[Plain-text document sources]
◆ ◆ ◆ ◆

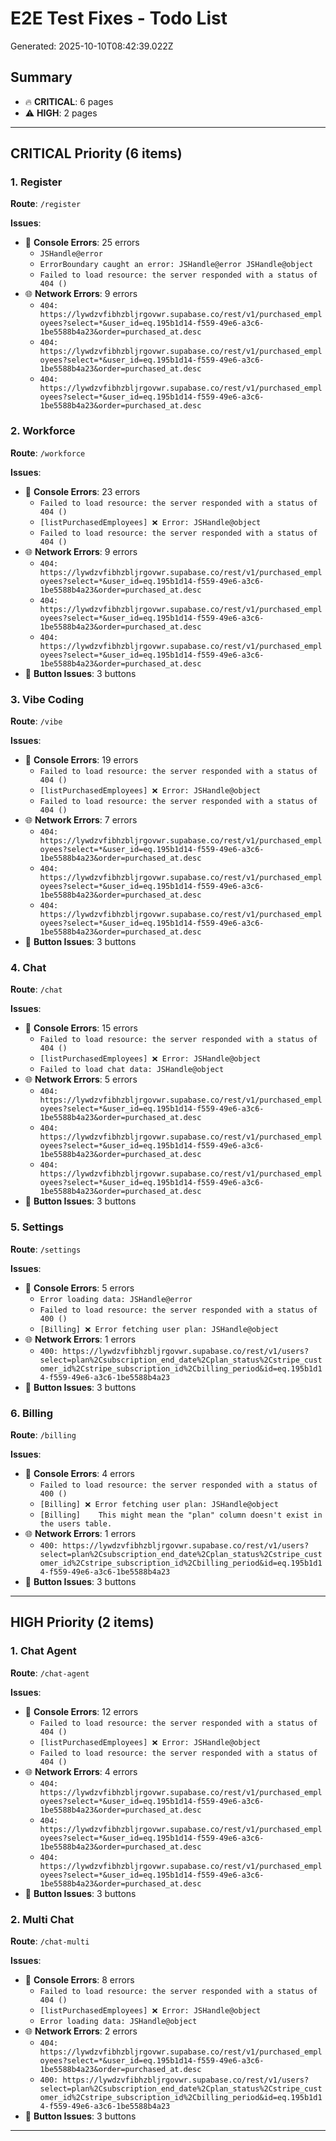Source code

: # E2E Test Fixes - Todo List

Generated: 2025-10-10T08:42:39.022Z

## Summary

- 🔥 **CRITICAL**: 6 pages
- ⚠️ **HIGH**: 2 pages

---

## CRITICAL Priority (6 items)

### 1. Register

**Route**: `/register`

**Issues**:

- 🐛 **Console Errors**: 25 errors
  - `JSHandle@error`
  - `ErrorBoundary caught an error: JSHandle@error JSHandle@object`
  - `Failed to load resource: the server responded with a status of 404 ()`
- 🌐 **Network Errors**: 9 errors
  - `404: https://lywdzvfibhzbljrgovwr.supabase.co/rest/v1/purchased_employees?select=*&user_id=eq.195b1d14-f559-49e6-a3c6-1be5588b4a23&order=purchased_at.desc`
  - `404: https://lywdzvfibhzbljrgovwr.supabase.co/rest/v1/purchased_employees?select=*&user_id=eq.195b1d14-f559-49e6-a3c6-1be5588b4a23&order=purchased_at.desc`
  - `404: https://lywdzvfibhzbljrgovwr.supabase.co/rest/v1/purchased_employees?select=*&user_id=eq.195b1d14-f559-49e6-a3c6-1be5588b4a23&order=purchased_at.desc`

### 2. Workforce

**Route**: `/workforce`

**Issues**:

- 🐛 **Console Errors**: 23 errors
  - `Failed to load resource: the server responded with a status of 404 ()`
  - `[listPurchasedEmployees] ❌ Error: JSHandle@object`
  - `Failed to load resource: the server responded with a status of 404 ()`
- 🌐 **Network Errors**: 9 errors
  - `404: https://lywdzvfibhzbljrgovwr.supabase.co/rest/v1/purchased_employees?select=*&user_id=eq.195b1d14-f559-49e6-a3c6-1be5588b4a23&order=purchased_at.desc`
  - `404: https://lywdzvfibhzbljrgovwr.supabase.co/rest/v1/purchased_employees?select=*&user_id=eq.195b1d14-f559-49e6-a3c6-1be5588b4a23&order=purchased_at.desc`
  - `404: https://lywdzvfibhzbljrgovwr.supabase.co/rest/v1/purchased_employees?select=*&user_id=eq.195b1d14-f559-49e6-a3c6-1be5588b4a23&order=purchased_at.desc`
- 🔘 **Button Issues**: 3 buttons

### 3. Vibe Coding

**Route**: `/vibe`

**Issues**:

- 🐛 **Console Errors**: 19 errors
  - `Failed to load resource: the server responded with a status of 404 ()`
  - `[listPurchasedEmployees] ❌ Error: JSHandle@object`
  - `Failed to load resource: the server responded with a status of 404 ()`
- 🌐 **Network Errors**: 7 errors
  - `404: https://lywdzvfibhzbljrgovwr.supabase.co/rest/v1/purchased_employees?select=*&user_id=eq.195b1d14-f559-49e6-a3c6-1be5588b4a23&order=purchased_at.desc`
  - `404: https://lywdzvfibhzbljrgovwr.supabase.co/rest/v1/purchased_employees?select=*&user_id=eq.195b1d14-f559-49e6-a3c6-1be5588b4a23&order=purchased_at.desc`
  - `404: https://lywdzvfibhzbljrgovwr.supabase.co/rest/v1/purchased_employees?select=*&user_id=eq.195b1d14-f559-49e6-a3c6-1be5588b4a23&order=purchased_at.desc`
- 🔘 **Button Issues**: 3 buttons

### 4. Chat

**Route**: `/chat`

**Issues**:

- 🐛 **Console Errors**: 15 errors
  - `Failed to load resource: the server responded with a status of 404 ()`
  - `[listPurchasedEmployees] ❌ Error: JSHandle@object`
  - `Failed to load chat data: JSHandle@object`
- 🌐 **Network Errors**: 5 errors
  - `404: https://lywdzvfibhzbljrgovwr.supabase.co/rest/v1/purchased_employees?select=*&user_id=eq.195b1d14-f559-49e6-a3c6-1be5588b4a23&order=purchased_at.desc`
  - `404: https://lywdzvfibhzbljrgovwr.supabase.co/rest/v1/purchased_employees?select=*&user_id=eq.195b1d14-f559-49e6-a3c6-1be5588b4a23&order=purchased_at.desc`
  - `404: https://lywdzvfibhzbljrgovwr.supabase.co/rest/v1/purchased_employees?select=*&user_id=eq.195b1d14-f559-49e6-a3c6-1be5588b4a23&order=purchased_at.desc`
- 🔘 **Button Issues**: 3 buttons

### 5. Settings

**Route**: `/settings`

**Issues**:

- 🐛 **Console Errors**: 5 errors
  - `Error loading data: JSHandle@error`
  - `Failed to load resource: the server responded with a status of 400 ()`
  - `[Billing] ❌ Error fetching user plan: JSHandle@object`
- 🌐 **Network Errors**: 1 errors
  - `400: https://lywdzvfibhzbljrgovwr.supabase.co/rest/v1/users?select=plan%2Csubscription_end_date%2Cplan_status%2Cstripe_customer_id%2Cstripe_subscription_id%2Cbilling_period&id=eq.195b1d14-f559-49e6-a3c6-1be5588b4a23`
- 🔘 **Button Issues**: 3 buttons

### 6. Billing

**Route**: `/billing`

**Issues**:

- 🐛 **Console Errors**: 4 errors
  - `Failed to load resource: the server responded with a status of 400 ()`
  - `[Billing] ❌ Error fetching user plan: JSHandle@object`
  - `[Billing]    This might mean the "plan" column doesn't exist in the users table.`
- 🌐 **Network Errors**: 1 errors
  - `400: https://lywdzvfibhzbljrgovwr.supabase.co/rest/v1/users?select=plan%2Csubscription_end_date%2Cplan_status%2Cstripe_customer_id%2Cstripe_subscription_id%2Cbilling_period&id=eq.195b1d14-f559-49e6-a3c6-1be5588b4a23`
- 🔘 **Button Issues**: 3 buttons


---

## HIGH Priority (2 items)

### 1. Chat Agent

**Route**: `/chat-agent`

**Issues**:

- 🐛 **Console Errors**: 12 errors
  - `Failed to load resource: the server responded with a status of 404 ()`
  - `[listPurchasedEmployees] ❌ Error: JSHandle@object`
  - `Failed to load resource: the server responded with a status of 404 ()`
- 🌐 **Network Errors**: 4 errors
  - `404: https://lywdzvfibhzbljrgovwr.supabase.co/rest/v1/purchased_employees?select=*&user_id=eq.195b1d14-f559-49e6-a3c6-1be5588b4a23&order=purchased_at.desc`
  - `404: https://lywdzvfibhzbljrgovwr.supabase.co/rest/v1/purchased_employees?select=*&user_id=eq.195b1d14-f559-49e6-a3c6-1be5588b4a23&order=purchased_at.desc`
  - `404: https://lywdzvfibhzbljrgovwr.supabase.co/rest/v1/purchased_employees?select=*&user_id=eq.195b1d14-f559-49e6-a3c6-1be5588b4a23&order=purchased_at.desc`
- 🔘 **Button Issues**: 3 buttons

### 2. Multi Chat

**Route**: `/chat-multi`

**Issues**:

- 🐛 **Console Errors**: 8 errors
  - `Failed to load resource: the server responded with a status of 404 ()`
  - `[listPurchasedEmployees] ❌ Error: JSHandle@object`
  - `Error loading data: JSHandle@object`
- 🌐 **Network Errors**: 2 errors
  - `404: https://lywdzvfibhzbljrgovwr.supabase.co/rest/v1/purchased_employees?select=*&user_id=eq.195b1d14-f559-49e6-a3c6-1be5588b4a23&order=purchased_at.desc`
  - `400: https://lywdzvfibhzbljrgovwr.supabase.co/rest/v1/users?select=plan%2Csubscription_end_date%2Cplan_status%2Cstripe_customer_id%2Cstripe_subscription_id%2Cbilling_period&id=eq.195b1d14-f559-49e6-a3c6-1be5588b4a23`
- 🔘 **Button Issues**: 3 buttons


---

◆ ◆ ◆ ◆

All that belongs in the answer is the run of lines above from the line containing "- 🌐 **Network Errors**: 4 errors" through the line containing "- 🌐 **Network Errors**: 2 errors", exactly as written.

- 🌐 **Network Errors**: 4 errors
  - `404: https://lywdzvfibhzbljrgovwr.supabase.co/rest/v1/purchased_employees?select=*&user_id=eq.195b1d14-f559-49e6-a3c6-1be5588b4a23&order=purchased_at.desc`
  - `404: https://lywdzvfibhzbljrgovwr.supabase.co/rest/v1/purchased_employees?select=*&user_id=eq.195b1d14-f559-49e6-a3c6-1be5588b4a23&order=purchased_at.desc`
  - `404: https://lywdzvfibhzbljrgovwr.supabase.co/rest/v1/purchased_employees?select=*&user_id=eq.195b1d14-f559-49e6-a3c6-1be5588b4a23&order=purchased_at.desc`
- 🔘 **Button Issues**: 3 buttons

### 2. Multi Chat

**Route**: `/chat-multi`

**Issues**:

- 🐛 **Console Errors**: 8 errors
  - `Failed to load resource: the server responded with a status of 404 ()`
  - `[listPurchasedEmployees] ❌ Error: JSHandle@object`
  - `Error loading data: JSHandle@object`
- 🌐 **Network Errors**: 2 errors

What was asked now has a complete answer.